Playboy decided to turn up the heat by revamping its Spice on-demand offerings, streamlining what had been nine channels into four distinct brands, including clubjenna, which showcases legendary adult star Jenna Jameson, whose company Playboy purchased recently. The rebranding, in the works for a year, was one of the first big announcements from Bob Meyers, whose appointment to president of media at Playboy coincided with Griffiths’ departure in September. (At a Credit Suisse media conference Dec. 7, Meyers said that Playboy still lacks buy-rate information from operators indicating how well the new strategy is working.
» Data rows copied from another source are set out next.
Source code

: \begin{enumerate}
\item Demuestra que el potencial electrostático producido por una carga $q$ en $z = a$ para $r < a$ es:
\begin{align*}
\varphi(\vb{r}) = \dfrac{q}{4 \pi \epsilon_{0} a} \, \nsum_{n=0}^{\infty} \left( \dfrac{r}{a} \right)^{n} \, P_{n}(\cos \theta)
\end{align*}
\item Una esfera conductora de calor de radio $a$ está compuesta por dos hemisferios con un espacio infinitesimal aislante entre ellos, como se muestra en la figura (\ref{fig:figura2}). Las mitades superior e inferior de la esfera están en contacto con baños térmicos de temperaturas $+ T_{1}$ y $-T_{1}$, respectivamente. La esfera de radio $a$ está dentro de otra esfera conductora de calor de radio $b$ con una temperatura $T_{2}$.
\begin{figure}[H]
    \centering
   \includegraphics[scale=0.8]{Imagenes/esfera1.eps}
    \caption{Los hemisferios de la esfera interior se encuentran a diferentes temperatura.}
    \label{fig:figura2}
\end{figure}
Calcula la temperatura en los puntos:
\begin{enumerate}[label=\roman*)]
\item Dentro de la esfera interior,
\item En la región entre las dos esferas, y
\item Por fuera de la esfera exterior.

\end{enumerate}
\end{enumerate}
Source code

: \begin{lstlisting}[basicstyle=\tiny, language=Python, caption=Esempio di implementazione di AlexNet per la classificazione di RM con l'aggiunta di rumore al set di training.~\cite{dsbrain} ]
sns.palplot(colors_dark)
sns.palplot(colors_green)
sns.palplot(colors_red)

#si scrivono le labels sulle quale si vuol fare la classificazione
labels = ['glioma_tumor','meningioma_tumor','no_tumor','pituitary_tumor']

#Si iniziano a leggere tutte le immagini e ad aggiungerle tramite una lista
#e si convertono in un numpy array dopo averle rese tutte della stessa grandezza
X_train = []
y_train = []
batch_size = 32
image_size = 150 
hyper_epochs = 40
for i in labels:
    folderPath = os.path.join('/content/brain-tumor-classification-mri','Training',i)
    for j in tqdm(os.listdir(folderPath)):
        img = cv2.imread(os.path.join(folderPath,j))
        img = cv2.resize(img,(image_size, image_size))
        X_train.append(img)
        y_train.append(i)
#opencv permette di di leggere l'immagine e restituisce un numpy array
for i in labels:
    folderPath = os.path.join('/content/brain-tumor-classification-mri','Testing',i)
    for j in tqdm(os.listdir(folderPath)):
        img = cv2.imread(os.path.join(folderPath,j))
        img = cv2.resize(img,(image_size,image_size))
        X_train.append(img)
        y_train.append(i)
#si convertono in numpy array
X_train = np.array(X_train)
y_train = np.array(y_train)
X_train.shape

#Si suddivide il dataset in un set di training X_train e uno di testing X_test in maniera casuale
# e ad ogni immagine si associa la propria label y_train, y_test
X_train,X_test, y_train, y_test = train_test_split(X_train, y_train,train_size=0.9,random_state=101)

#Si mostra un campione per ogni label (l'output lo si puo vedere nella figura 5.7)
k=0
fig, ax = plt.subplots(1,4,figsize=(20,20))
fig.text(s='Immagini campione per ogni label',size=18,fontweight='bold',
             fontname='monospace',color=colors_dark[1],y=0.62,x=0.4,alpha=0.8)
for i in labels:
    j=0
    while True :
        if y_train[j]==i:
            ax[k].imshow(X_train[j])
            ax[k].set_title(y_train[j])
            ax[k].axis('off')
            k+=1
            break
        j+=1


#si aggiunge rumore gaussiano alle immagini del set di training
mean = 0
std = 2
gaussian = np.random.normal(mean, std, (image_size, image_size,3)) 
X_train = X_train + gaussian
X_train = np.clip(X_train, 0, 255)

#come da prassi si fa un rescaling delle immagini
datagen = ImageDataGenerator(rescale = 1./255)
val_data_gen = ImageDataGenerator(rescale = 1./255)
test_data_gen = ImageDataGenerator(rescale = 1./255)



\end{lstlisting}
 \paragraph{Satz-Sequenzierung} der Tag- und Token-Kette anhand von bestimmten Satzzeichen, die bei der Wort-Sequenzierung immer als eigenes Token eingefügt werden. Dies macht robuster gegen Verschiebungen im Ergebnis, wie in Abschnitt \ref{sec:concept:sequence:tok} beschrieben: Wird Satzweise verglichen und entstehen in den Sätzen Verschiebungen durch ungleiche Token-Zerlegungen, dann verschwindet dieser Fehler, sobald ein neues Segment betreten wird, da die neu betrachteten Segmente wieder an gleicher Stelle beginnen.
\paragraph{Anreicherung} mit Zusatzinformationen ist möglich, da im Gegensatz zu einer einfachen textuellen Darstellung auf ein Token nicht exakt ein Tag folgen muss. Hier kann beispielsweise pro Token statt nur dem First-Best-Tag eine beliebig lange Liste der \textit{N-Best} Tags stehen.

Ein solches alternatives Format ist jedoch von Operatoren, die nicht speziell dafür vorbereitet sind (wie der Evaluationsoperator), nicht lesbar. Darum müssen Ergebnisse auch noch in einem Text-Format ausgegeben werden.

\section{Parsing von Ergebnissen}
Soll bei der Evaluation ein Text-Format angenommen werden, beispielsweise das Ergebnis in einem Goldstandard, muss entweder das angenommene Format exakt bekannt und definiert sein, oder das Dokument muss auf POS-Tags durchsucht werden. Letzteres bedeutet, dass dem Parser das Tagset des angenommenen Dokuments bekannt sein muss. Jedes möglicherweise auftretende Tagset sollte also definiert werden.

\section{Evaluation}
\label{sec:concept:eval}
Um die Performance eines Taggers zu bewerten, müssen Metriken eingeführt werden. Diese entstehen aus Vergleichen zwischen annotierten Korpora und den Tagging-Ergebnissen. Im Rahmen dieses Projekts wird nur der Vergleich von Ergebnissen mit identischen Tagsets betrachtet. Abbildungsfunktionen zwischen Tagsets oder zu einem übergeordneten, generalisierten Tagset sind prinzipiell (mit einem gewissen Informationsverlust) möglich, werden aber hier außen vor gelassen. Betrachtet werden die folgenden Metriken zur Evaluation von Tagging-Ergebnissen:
That information is expected in early 2007.)

New Frontier spun the Playboy news as a sign of defeat in a press release it fired off on the day of Playboy’s announcement, Oct. 11, declaring a “daylong celebration.” Ken Boenish, president of New Frontier and The Erotic Networks, claims that by streamlining its stable of networks, Playboy actually is spurring more platforms to add TEN channels. “We think Playboy is really throwing in the towel,” he says.

Playboy officials explain that none of the content from the nine original channels has been pushed aside; several of the channels were just devoted to differently edited versions of the same programming. The new foursome is much more “user friendly,” according to Brian Postlethwait, SVP of adult programming at Playboy. “There’s a stronger brand promise and upgraded editing standards,” adds Gary Rosenson, Playboy’s SVP of sales and affiliate marketing.

Playboy has also put together a new strategy for Playboy TV, and is urging operators to offer customers the linear channel in combination with subscription VOD.

Financial analysts are taking a wait-and-see attitude about both those moves. “The jury’s out,” says Matthew Harrigan, an analyst at Janco Partners. “It’s not a layup in any sense.”

Like Playboy, most programmers in the adult space aren’t counting on television alone to generate profits. Kimberly Wilson, founder and CEO of women-oriented Inpulse TV, says her company recently launched its seventh film in the DVD market. “Normally, with other distributors, the wholesalers only order the current release,” she says. “But we’re getting constant orders for all our movies every month.” She takes that as a sign that Inpulse is filling a void for women’s adult content.

Wilson’s competitor, Sandra Staggs, founder/CEO of 2 Hearts, is eyeing broadband Internet content and a mobile content play. “We’re in talks with international companies [about mobile], and looking into what’s allowable in the U.S.”

Adult mobile content will reap $3.3 billion by 2011, Juniper Research estimates. However, concerns about adding age-verification features are holding up launches. Hustler’s Klein believes it will only be just a few years before American carriers shed their inhibitions.

Just as cable’s VOD platform and operators’ openness to XX-rated content have tilted profits away from some programmers, mobile and broadband delivery will bring about another wave of change. “I believe in the next five or 10 years, there will be a complete shakeup in the adult business,” opines TDM’s Lurie. “Internet TV is becoming a reality.” With broadband, there’s no pesky middleman – and no 90-10 revenue split.

Whether broadband will increase programmers’ clout remains to be seen. But it’s clear the earnings from “lace and silk coating luscious female flesh” will continue to have a starring – if publicly downplayed – role on cable operators’ balance sheets.